EXERCISE AIM:
What is needed is an exact copy of the lines in the listing below, from the one with "Steps are missing, usually" up to and including the one with "Transmitting a signal", with no other lines.

DATA LISTING:

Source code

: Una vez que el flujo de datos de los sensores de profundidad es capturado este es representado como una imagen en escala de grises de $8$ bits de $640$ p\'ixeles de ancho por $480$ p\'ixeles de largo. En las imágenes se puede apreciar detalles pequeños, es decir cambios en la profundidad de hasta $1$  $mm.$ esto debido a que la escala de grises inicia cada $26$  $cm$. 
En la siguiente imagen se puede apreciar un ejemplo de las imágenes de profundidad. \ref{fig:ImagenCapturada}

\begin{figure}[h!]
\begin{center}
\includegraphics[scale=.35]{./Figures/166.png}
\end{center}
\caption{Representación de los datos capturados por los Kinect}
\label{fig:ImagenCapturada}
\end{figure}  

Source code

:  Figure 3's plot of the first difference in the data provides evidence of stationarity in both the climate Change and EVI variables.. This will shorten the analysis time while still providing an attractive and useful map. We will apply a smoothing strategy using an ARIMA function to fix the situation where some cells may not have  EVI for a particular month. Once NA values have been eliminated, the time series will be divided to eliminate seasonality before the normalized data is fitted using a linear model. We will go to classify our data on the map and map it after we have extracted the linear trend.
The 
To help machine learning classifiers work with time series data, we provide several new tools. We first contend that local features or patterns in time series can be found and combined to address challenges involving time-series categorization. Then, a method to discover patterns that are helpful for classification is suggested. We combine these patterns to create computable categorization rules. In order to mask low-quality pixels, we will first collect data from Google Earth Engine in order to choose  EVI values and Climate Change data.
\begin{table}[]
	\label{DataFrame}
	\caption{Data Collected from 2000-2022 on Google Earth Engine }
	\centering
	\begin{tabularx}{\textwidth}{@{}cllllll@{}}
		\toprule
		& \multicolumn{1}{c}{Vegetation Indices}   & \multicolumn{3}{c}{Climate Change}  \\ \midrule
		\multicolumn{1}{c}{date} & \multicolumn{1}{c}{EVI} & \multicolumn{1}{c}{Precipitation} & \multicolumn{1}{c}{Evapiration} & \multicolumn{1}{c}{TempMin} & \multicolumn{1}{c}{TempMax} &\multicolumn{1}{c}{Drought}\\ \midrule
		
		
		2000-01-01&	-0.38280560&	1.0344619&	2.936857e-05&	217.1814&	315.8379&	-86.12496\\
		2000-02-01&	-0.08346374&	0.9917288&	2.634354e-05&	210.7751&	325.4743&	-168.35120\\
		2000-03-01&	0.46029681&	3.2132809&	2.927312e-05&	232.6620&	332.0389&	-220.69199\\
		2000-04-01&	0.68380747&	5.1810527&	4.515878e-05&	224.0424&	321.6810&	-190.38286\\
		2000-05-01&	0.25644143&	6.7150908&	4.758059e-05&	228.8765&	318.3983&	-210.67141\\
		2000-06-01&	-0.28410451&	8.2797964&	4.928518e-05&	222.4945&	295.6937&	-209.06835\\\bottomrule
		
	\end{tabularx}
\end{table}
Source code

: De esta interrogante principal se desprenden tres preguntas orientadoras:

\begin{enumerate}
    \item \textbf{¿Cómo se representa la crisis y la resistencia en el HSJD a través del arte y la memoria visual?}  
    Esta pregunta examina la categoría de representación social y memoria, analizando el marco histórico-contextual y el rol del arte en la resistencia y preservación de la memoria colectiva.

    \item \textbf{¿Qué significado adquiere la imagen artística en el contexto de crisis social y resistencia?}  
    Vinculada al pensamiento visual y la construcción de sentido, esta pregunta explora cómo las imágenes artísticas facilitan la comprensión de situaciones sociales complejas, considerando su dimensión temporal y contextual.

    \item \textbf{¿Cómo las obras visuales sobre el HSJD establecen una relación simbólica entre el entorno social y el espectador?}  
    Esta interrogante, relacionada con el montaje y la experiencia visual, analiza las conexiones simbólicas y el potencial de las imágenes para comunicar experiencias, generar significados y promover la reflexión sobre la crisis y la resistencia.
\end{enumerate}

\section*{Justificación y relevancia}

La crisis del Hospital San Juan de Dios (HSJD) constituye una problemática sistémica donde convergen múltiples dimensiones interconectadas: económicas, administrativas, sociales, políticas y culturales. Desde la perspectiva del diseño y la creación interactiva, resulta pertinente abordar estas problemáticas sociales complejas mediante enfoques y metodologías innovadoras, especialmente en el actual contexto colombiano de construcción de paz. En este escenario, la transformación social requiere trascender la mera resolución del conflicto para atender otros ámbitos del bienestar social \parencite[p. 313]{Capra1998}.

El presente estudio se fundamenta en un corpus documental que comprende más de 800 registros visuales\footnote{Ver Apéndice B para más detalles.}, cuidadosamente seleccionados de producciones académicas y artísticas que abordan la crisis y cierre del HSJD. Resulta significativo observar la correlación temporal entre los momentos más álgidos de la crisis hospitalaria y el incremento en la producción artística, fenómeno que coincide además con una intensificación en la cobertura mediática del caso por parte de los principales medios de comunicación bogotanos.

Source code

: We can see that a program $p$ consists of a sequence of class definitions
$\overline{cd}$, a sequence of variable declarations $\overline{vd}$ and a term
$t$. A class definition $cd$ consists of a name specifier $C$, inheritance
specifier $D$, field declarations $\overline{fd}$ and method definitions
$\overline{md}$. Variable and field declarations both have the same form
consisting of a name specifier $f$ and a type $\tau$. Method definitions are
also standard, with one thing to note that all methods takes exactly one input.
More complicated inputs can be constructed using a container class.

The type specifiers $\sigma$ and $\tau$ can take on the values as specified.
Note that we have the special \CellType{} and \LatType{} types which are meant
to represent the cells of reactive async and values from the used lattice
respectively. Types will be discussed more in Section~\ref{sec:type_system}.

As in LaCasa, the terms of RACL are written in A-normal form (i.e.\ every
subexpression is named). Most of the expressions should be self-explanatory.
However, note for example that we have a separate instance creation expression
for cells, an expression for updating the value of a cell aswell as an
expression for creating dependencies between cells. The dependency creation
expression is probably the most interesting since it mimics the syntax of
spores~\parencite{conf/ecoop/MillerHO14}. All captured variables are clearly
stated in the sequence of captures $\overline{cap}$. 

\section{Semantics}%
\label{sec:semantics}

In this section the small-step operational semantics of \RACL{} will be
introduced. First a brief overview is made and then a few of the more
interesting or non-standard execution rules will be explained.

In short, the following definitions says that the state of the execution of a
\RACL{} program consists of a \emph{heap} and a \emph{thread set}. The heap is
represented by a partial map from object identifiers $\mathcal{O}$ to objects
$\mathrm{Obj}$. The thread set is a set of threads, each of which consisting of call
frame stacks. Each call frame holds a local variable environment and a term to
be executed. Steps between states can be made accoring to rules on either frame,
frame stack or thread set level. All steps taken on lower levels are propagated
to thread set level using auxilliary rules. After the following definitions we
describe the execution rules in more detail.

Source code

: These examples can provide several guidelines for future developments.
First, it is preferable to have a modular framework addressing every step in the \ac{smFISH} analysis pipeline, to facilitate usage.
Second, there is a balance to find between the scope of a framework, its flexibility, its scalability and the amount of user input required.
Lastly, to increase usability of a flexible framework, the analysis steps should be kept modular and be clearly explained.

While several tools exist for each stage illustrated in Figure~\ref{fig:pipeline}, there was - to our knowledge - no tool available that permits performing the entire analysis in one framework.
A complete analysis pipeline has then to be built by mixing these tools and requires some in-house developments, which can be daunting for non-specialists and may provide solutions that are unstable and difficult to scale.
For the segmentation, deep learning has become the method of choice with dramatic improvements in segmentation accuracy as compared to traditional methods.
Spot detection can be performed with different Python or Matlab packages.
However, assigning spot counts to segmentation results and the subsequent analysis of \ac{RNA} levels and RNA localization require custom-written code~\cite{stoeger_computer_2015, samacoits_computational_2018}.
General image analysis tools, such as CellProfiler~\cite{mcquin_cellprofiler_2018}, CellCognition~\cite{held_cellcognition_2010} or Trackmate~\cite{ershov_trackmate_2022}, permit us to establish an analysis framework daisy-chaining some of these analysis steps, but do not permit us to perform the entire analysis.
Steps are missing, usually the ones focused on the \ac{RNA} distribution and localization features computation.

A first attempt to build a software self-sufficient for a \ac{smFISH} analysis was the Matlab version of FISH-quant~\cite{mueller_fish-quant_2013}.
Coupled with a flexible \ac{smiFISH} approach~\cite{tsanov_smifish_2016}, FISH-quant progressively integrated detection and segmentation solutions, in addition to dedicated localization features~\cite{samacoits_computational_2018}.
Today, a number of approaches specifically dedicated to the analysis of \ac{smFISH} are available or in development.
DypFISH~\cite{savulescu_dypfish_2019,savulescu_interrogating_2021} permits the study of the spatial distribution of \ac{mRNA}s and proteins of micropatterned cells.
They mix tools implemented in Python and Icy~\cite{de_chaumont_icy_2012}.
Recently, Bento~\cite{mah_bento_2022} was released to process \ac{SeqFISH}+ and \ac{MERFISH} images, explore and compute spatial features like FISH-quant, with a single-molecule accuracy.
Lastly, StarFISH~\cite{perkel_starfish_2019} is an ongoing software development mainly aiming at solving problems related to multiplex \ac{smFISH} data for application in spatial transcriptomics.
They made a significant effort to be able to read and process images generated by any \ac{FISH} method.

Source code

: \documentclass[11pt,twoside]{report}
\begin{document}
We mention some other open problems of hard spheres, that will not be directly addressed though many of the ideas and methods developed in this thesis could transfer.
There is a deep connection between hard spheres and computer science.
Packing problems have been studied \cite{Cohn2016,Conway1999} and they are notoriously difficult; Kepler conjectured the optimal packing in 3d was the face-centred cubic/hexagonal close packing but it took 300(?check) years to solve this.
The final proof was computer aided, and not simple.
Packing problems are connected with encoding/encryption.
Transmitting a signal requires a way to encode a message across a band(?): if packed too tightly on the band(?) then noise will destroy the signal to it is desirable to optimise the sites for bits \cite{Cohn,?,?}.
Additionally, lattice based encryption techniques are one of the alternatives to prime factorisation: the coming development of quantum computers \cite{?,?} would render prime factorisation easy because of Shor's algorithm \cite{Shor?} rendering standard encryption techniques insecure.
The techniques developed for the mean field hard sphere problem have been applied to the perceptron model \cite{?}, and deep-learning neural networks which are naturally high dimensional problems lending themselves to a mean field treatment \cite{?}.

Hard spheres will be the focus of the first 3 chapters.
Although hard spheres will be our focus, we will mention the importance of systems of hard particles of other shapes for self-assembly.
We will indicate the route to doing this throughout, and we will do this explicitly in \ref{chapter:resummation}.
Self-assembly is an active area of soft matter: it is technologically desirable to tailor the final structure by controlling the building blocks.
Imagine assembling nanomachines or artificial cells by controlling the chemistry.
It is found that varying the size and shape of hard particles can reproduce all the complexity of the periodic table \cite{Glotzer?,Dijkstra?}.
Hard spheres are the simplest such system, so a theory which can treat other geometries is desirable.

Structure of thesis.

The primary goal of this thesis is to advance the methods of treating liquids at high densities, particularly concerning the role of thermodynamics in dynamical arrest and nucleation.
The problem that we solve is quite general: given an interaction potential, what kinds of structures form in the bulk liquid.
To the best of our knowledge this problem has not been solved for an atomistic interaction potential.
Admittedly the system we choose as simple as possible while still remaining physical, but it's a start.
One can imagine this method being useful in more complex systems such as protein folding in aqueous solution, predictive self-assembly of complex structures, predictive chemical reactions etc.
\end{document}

TASK SOLUTION:
Steps are missing, usually the ones focused on the \ac{RNA} distribution and localization features computation.

A first attempt to build a software self-sufficient for a \ac{smFISH} analysis was the Matlab version of FISH-quant~\cite{mueller_fish-quant_2013}.
Coupled with a flexible \ac{smiFISH} approach~\cite{tsanov_smifish_2016}, FISH-quant progressively integrated detection and segmentation solutions, in addition to dedicated localization features~\cite{samacoits_computational_2018}.
Today, a number of approaches specifically dedicated to the analysis of \ac{smFISH} are available or in development.
DypFISH~\cite{savulescu_dypfish_2019,savulescu_interrogating_2021} permits the study of the spatial distribution of \ac{mRNA}s and proteins of micropatterned cells.
They mix tools implemented in Python and Icy~\cite{de_chaumont_icy_2012}.
Recently, Bento~\cite{mah_bento_2022} was released to process \ac{SeqFISH}+ and \ac{MERFISH} images, explore and compute spatial features like FISH-quant, with a single-molecule accuracy.
Lastly, StarFISH~\cite{perkel_starfish_2019} is an ongoing software development mainly aiming at solving problems related to multiplex \ac{smFISH} data for application in spatial transcriptomics.
They made a significant effort to be able to read and process images generated by any \ac{FISH} method.

Source code

: \documentclass[11pt,twoside]{report}
\begin{document}
We mention some other open problems of hard spheres, that will not be directly addressed though many of the ideas and methods developed in this thesis could transfer.
There is a deep connection between hard spheres and computer science.
Packing problems have been studied \cite{Cohn2016,Conway1999} and they are notoriously difficult; Kepler conjectured the optimal packing in 3d was the face-centred cubic/hexagonal close packing but it took 300(?check) years to solve this.
The final proof was computer aided, and not simple.
Packing problems are connected with encoding/encryption.
Transmitting a signal requires a way to encode a message across a band(?): if packed too tightly on the band(?) then noise will destroy the signal to it is desirable to optimise the sites for bits \cite{Cohn,?,?}.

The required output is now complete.